Colleges are racing to comply with President Donald Trump’s demand for sweeping admissions data and bracing for those records to fuel a new crackdown on campus diversity efforts. They face a Wednesday deadline to submit these documents, even as a federal judge considers whether that mandate is enforceable.
In August, Trump issued an executive action requiring universities to provide data on race, GPA and test scores for all their applicants since 2019. The administration says the survey, called the Admissions and Consumer Transparency Supplement, is necessary to ensure schools aren’t giving preferential treatment based on race, a practice outlawed by the Supreme Court in 2023.
Earlier this month, a coalition of 17 Democratic states sued the administration to prevent the information’s collection, arguing that it transforms a nonpartisan data transparency initiative into “a mechanism for law enforcement and the furthering of partisan policy aims.”
A federal district judge in Massachusetts for colleges to submit the data to Wednesday, with a hearing scheduled on Tuesday. An Education Department spokesperson did not have a comment.
Demand for race-based admissions data has become integral to the White House’s broader campaign to reshape higher education; officials included it in several settlement agreements with elite universities. If schools are found to be in violation of antidiscrimination law, they could lose access to federal funds and financial aid, essentially a death sentence for most colleges.
Tuesday’s hearing could complicate the White House’s plans, but the administration has made clear that it expects colleges to provide information, and that it has a number of ways to pressure schools that refuse. Angel Perez, president of the National Association for College Admission Counseling, said most colleges are still trying to supply whatever data they can — even if the results aren’t as detailed as the administration is demanding.

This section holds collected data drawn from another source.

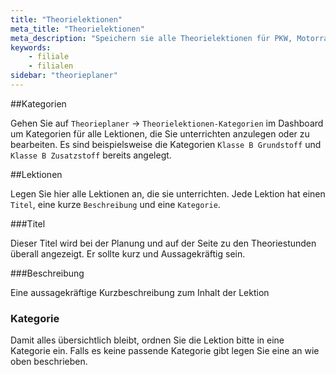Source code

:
 ```yaml
---
title: "Theorielektionen"
meta_title: "Theorielektionen"
meta_description: "Speichern sie alle Theorielektionen für PKW, Motorrad und LKW"
keywords:
    - filiale
    - filialen
sidebar: "theorieplaner"
---
```

##Kategorien

Gehen Sie auf `Theorieplaner` -> `Theorielektionen-Kategorien` im Dashboard um Kategorien für alle Lektionen, die Sie unterrichten anzulegen oder zu bearbeiten.
Es sind beispielsweise die Kategorien `Klasse B Grundstoff` und `Klasse B Zusatzstoff` bereits angelegt.

##Lektionen

Legen Sie hier alle Lektionen an, die sie unterrichten. Jede Lektion hat einen `Titel`, eine kurze `Beschreibung` und eine `Kategorie`.

###Titel

Dieser Titel wird bei der Planung und auf der Seite zu den Theoriestunden überall angezeigt. Er sollte kurz und Aussagekräftig sein.

###Beschreibung

Eine aussagekräftige Kurzbeschreibung zum Inhalt der Lektion

### Kategorie

Damit alles übersichtlich bleibt, ordnen Sie die Lektion bitte in eine Kategorie ein. Falls es keine passende Kategorie gibt legen Sie eine an wie oben beschrieben.

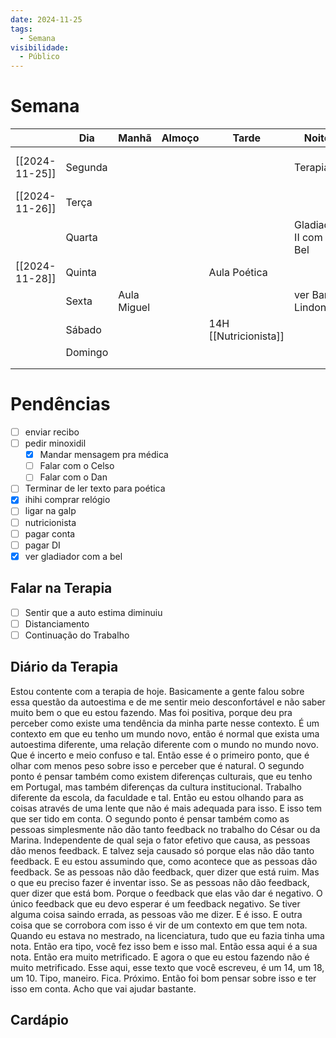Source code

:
 ```yaml
---
date: 2024-11-25
tags:
  - Semana
visibilidade:
  - Público
---
```

# Semana
|                | **Dia** | Manhã       | Almoço | Tarde                 | Noite                  |                 |
| -------------- | ------- | ----------- | ------ | --------------------- | ---------------------- | --------------- |
| [[2024-11-25]] | Segunda |             |        |                       | Terapia                | Costas e Biceps |
| [[2024-11-26]] | Terça   |             |        |                       |                        |                 |
|                | Quarta  |             |        |                       | Gladiador II com a Bel | perna           |
| [[2024-11-28]] | Quinta  |             |        | Aula Poética          |                        | ombro           |
|                | Sexta   | Aula Miguel |        |                       | ver Barry Lindon       | peito e triceps |
|                | Sábado  |             |        | 14H [[Nutricionista]] |                        |                 |
|                | Domingo |             |        |                       |                        |                 |
|                |         |             |        |                       |                        |                 |
|                |         |             |        |                       |                        |                 |

# Pendências
- [ ] enviar recibo
- [ ] pedir minoxidil
	- [x] Mandar mensagem pra médica
	- [ ] Falar com o Celso
	- [ ] Falar com o Dan
- [ ] Terminar de ler texto para poética
- [x] ihihi comprar relógio
- [ ] ligar na galp
- [ ] nutricionista
- [ ] pagar conta
- [ ] pagar DI
- [x] ver gladiador com a bel

## Falar na Terapia
- [ ] Sentir que a auto estima diminuiu
- [ ] Distanciamento
- [ ] Continuação do Trabalho
## Diário da Terapia
Estou contente com a terapia de hoje. Basicamente a gente falou sobre essa questão da autoestima e de me sentir meio desconfortável e não saber muito bem o que eu estou fazendo. Mas foi positiva, porque deu pra perceber como existe uma tendência da minha parte nesse contexto. É um contexto em que eu tenho um mundo novo, então é normal que exista uma autoestima diferente, uma relação diferente com o mundo no mundo novo. Que é incerto e meio confuso e tal. Então esse é o primeiro ponto, que é olhar com menos peso sobre isso e perceber que é natural. O segundo ponto é pensar também como existem diferenças culturais, que eu tenho em Portugal, mas também diferenças da cultura institucional. Trabalho diferente da escola, da faculdade e tal. Então eu estou olhando para as coisas através de uma lente que não é mais adequada para isso. E isso tem que ser tido em conta. O segundo ponto é pensar também como as pessoas simplesmente não dão tanto feedback no trabalho do César ou da Marina. Independente de qual seja o fator efetivo que causa, as pessoas dão menos feedback. E talvez seja causado só porque elas não dão tanto feedback. E eu estou assumindo que, como acontece que as pessoas dão feedback. Se as pessoas não dão feedback, quer dizer que está ruim. Mas o que eu preciso fazer é inventar isso. Se as pessoas não dão feedback, quer dizer que está bom. Porque o feedback que elas vão dar é negativo. O único feedback que eu devo esperar é um feedback negativo. Se tiver alguma coisa saindo errada, as pessoas vão me dizer. E é isso. E outra coisa que se corrobora com isso é vir de um contexto em que tem nota. Quando eu estava no mestrado, na licenciatura, tudo que eu fazia tinha uma nota. Então era tipo, você fez isso bem e isso mal. Então essa aqui é a sua nota. Então era muito metrificado. E agora o que eu estou fazendo não é muito metrificado. Esse aqui, esse texto que você escreveu, é um 14, um 18, um 10. Tipo, maneiro. Fica. Próximo. Então foi bom pensar sobre isso e ter isso em conta. Acho que vai ajudar bastante.
## Cardápio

“The stakes are so high and they don’t want to be unprepared,” Perez said. “Really, nothing has changed except for the pause.”
Administration officials have said that large gaps in standardized test scores between admitted students of different races could trigger investigations or further scrutiny. Research suggests those gaps could show up in colleges’ data. Of the students who scored a 700 or higher on their SAT, more than 85% are either White or Asian, according to a 2020 by the Brookings Institution.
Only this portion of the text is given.